Auto growing textarea in ionic

I am trying to add an autogrowing textarea to my app but for some reason it is not working. The module that I am using is https://github.com/tagged/autogrow (it was recommneded on the ionic forum)
The answer above does not shrink - here is an improved version:
https://codepen.io/benshope/pen/xOPvpm
angular.module('app').directive('expandingTextarea', function () {
return {
restrict: 'A',
controller: function ($scope, $element, $attrs, $timeout) {
$element.css('min-height', '0');
$element.css('resize', 'none');
$element.css('overflow-y', 'hidden');
setHeight(0);
$timeout(setHeightToScrollHeight);
function setHeight(height) {
$element.css('height', height + 'px');
$element.css('max-height', height + 'px');
}
function setHeightToScrollHeight() {
setHeight(0);
var scrollHeight = angular.element($element)[0]
.scrollHeight;
if (scrollHeight !== undefined) {
setHeight(scrollHeight);
}
}
$scope.$watch(function () {
return angular.element($element)[0].value;
}, setHeightToScrollHeight);
}
};
});
This will transform all your textareas to grow/shrink.
Hope that helps!
I wrote a very simple directive that works with Ionic 2 and ion-textarea.

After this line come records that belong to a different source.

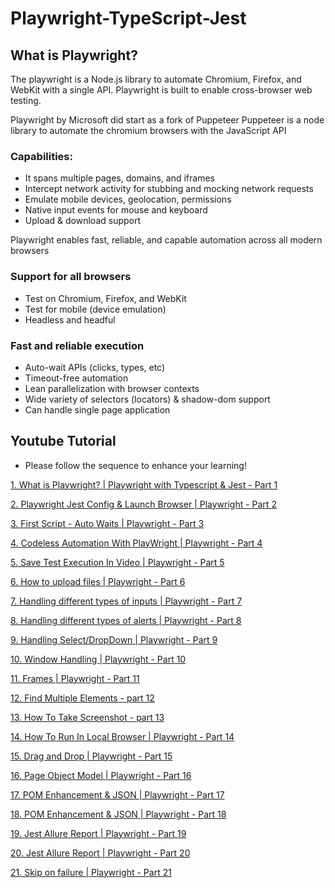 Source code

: # Playwright-TypeScript-Jest
## What is Playwright?
The playwright is a Node.js library to automate Chromium, Firefox, and WebKit with a single API. Playwright is built to enable cross-browser web testing.

Playwright by Microsoft did start as a fork of Puppeteer
Puppeteer is a node library to automate the chromium browsers with the JavaScript API
### Capabilities:
* It spans multiple pages, domains, and iframes
* Intercept network activity for stubbing and mocking network requests
* Emulate mobile devices, geolocation, permissions
* Native input events for mouse and keyboard
* Upload & download support

Playwright enables fast, reliable, and capable automation across all modern browsers

### Support for all browsers
* Test on Chromium, Firefox, and WebKit
* Test for mobile (device emulation)
* Headless and headful

### Fast and reliable execution
* Auto-wait APIs (clicks, types, etc)
* Timeout-free automation
* Lean parallelization with browser contexts
* Wide variety of selectors (locators) & shadow-dom support
* Can handle single page application

## Youtube Tutorial
* Please follow the sequence to enhance your learning!

[1. What is Playwright? | Playwright with Typescript & Jest - Part 1](https://youtu.be/zY-IoTYcbWs)

[2. Playwright Jest Config & Launch Browser | Playwright - Part 2](https://youtu.be/DbdqflN3dJ4)

[3. First Script - Auto Waits | Playwright - Part 3](https://youtu.be/9xEzNdG4XaQ)

[4. Codeless Automation With PlayWright | Playwright - Part 4](https://youtu.be/gb43GiWwQKg)

[5. Save Test Execution In Video | Playwright - Part 5](https://youtu.be/0125rwgsBP8)

[6. How to upload files | Playwright - Part 6](https://youtu.be/e8jfjV71E6Q)

[7. Handling different types of inputs | Playwright - Part 7](https://youtu.be/Slv5fuTrIZg)

[8. Handling different types of alerts | Playwright - Part 8](https://youtu.be/RzBlwacFIl0)

[9. Handling Select/DropDown | Playwright - Part 9](https://youtu.be/IubdSQFOdiU)

[10. Window Handling | Playwright - Part 10](https://youtu.be/DyHQ3G442jY)

[11. Frames | Playwright - Part 11](https://youtu.be/Vqm-8G81W8w)

[12. Find Multiple Elements - part 12](https://youtu.be/54OwsiRa_eE)

[13. How To Take Screenshot - part 13](https://youtu.be/G650JxukN1A)

[14. How To Run In Local Browser | Playwright - Part 14](https://youtu.be/5LrRFHI81o4)

[15. Drag and Drop | Playwright - Part 15](https://youtu.be/0wFkhkdcT8A)

[16. Page Object Model | Playwright - Part 16](https://youtu.be/WSd6-X-n6P8)

[17. POM Enhancement & JSON | Playwright - Part 17](https://youtu.be/00xGOpnOzds)

[18. POM Enhancement & JSON | Playwright - Part 18](https://youtu.be/w05KGL8G0f4)

[19. Jest Allure Report |  Playwright - Part 19](https://youtu.be/tjpSkaBq9c0)

[20. Jest Allure Report |  Playwright - Part 20](https://youtu.be/xffrNccLIso)

[21. Skip on failure |  Playwright - Part 21](https://youtu.be/4-IBKtbAxlg)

Here it is:
import { Directive, HostListener, ElementRef } from "#angular/core";
#Directive({
selector: "ion-textarea[autoresize]" // Attribute selector
})
export class Autoresize {
#HostListener("input", ["$event.target"])
onInput(textArea: HTMLTextAreaElement): void {
this.adjust();
}
constructor(public element: ElementRef) {
}
ngOnInit(): void {
this.adjust();
}
adjust(): void {
let ta = this.element.nativeElement.querySelector("textarea");
ta.style.overflow = "hidden";
ta.style.height = "auto";
ta.style.height = ta.scrollHeight + "px";
}
}
Here is a gist: https://gist.github.com/maxt3r/2485356e91a1969bdb6cf54902e61165
EDIT: Look at the gist for other suggestions from other people.
I found a much more better way to do this without using any other third party library or directive.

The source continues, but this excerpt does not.